Signed-off-by: Casey Schaufler <casey@xxxxxxxxxxxxxxxx>
Cc: linux-api@xxxxxxxxxxxxxxx
As previously discussed, there are issues with AppArmor's implementation of getprocattr() particularly around the trailing newline that dbus-daemon and perhaps others would like to see go away in any new interface. Hence, I don't think we should implement this new API using the existing getprocattr() hook lest it also be locked into the current behavior forever.
Also, it would be good if whatever hook is introduced to support /proc/pid/attr/context could also be leveraged by the SO_PEERCONTEXT implementation in the future so that we are guaranteed a consistent result between the two interfaces, unlike the current situation for /proc/self/attr/current versus SO_PEERSEC.

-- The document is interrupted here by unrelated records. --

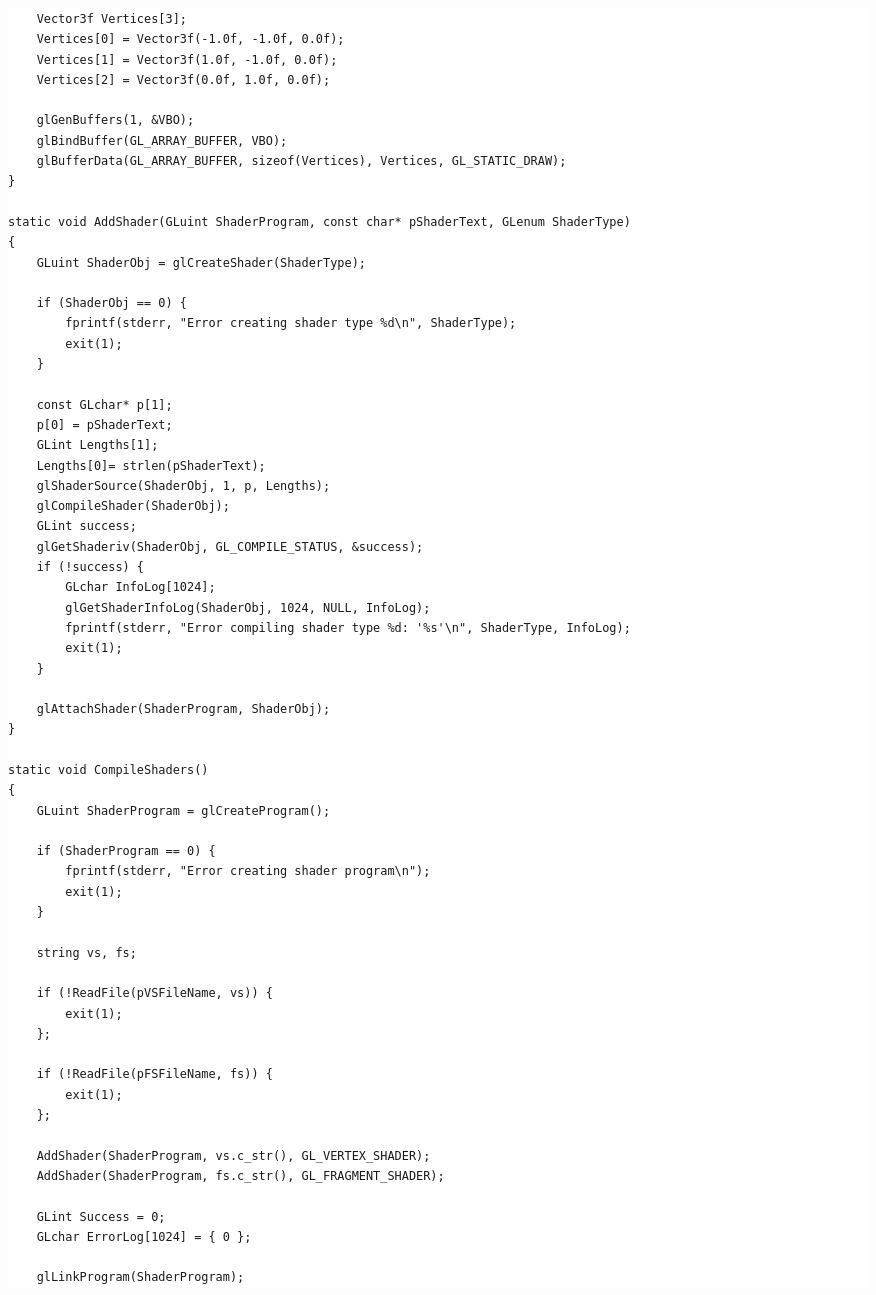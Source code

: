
 ```
    Vector3f Vertices[3];
    Vertices[0] = Vector3f(-1.0f, -1.0f, 0.0f);
    Vertices[1] = Vector3f(1.0f, -1.0f, 0.0f);
    Vertices[2] = Vector3f(0.0f, 1.0f, 0.0f);

 	glGenBuffers(1, &VBO);
	glBindBuffer(GL_ARRAY_BUFFER, VBO);
	glBufferData(GL_ARRAY_BUFFER, sizeof(Vertices), Vertices, GL_STATIC_DRAW);
}

static void AddShader(GLuint ShaderProgram, const char* pShaderText, GLenum ShaderType)
{
    GLuint ShaderObj = glCreateShader(ShaderType);

    if (ShaderObj == 0) {
        fprintf(stderr, "Error creating shader type %d\n", ShaderType);
        exit(1);
    }

    const GLchar* p[1];
    p[0] = pShaderText;
    GLint Lengths[1];
    Lengths[0]= strlen(pShaderText);
    glShaderSource(ShaderObj, 1, p, Lengths);
    glCompileShader(ShaderObj);
    GLint success;
    glGetShaderiv(ShaderObj, GL_COMPILE_STATUS, &success);
    if (!success) {
        GLchar InfoLog[1024];
        glGetShaderInfoLog(ShaderObj, 1024, NULL, InfoLog);
        fprintf(stderr, "Error compiling shader type %d: '%s'\n", ShaderType, InfoLog);
        exit(1);
    }

    glAttachShader(ShaderProgram, ShaderObj);
}

static void CompileShaders()
{
    GLuint ShaderProgram = glCreateProgram();

    if (ShaderProgram == 0) {
        fprintf(stderr, "Error creating shader program\n");
        exit(1);
    }
	
    string vs, fs;

    if (!ReadFile(pVSFileName, vs)) {
        exit(1);
    };

    if (!ReadFile(pFSFileName, fs)) {
        exit(1);
    };

    AddShader(ShaderProgram, vs.c_str(), GL_VERTEX_SHADER);
    AddShader(ShaderProgram, fs.c_str(), GL_FRAGMENT_SHADER);

    GLint Success = 0;
    GLchar ErrorLog[1024] = { 0 };

    glLinkProgram(ShaderProgram);
```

I don't believe that a new hook is necessary, and that introducing one
just to deal with a '\n' would be pedantic. We really have two rational
options. AppArmor could drop the '\n' from their "context". Or, we can
simply document that the /proc/pid/attr/context interface will trim any
trailing whitespace. I understand that this would be a break from the
notion that the LSM infrastructure does not constrain what a module uses
for its own data. On the other hand, we have been saying that "context"s
are strings, and ignoring trailing whitespace is usual behavior for
strings.
Well, you can either introduce a new common underlying hook for use by
/proc/pid/attr/context and SO_PEERCONTEXT to produce the string that is
to be returned to userspace (in order to guarantee consistency in format
and allowing them to be directly compared, which I think is what the
dbus maintainers wanted), or you can modify every security module to
provide that guarantee in its existing getprocattr and getpeersec* hook
functions (SELinux already provides this guarantee; Smack and AppArmor
produce slightly different results with respect to \0 and/or \n), or you
can have the framework trim the values it gets from the security modules
before composing them. But you need to do one of those things before
this interface gets merged upstream.
Aside from the trailing newline and \0 issues, AppArmor also has a
whitespace-separated (mode) field that may or may not be present in the
contexts it presently returns, ala "/usr/sbin/cupsd (enforce)". Not
sure what they want for the new interfaces.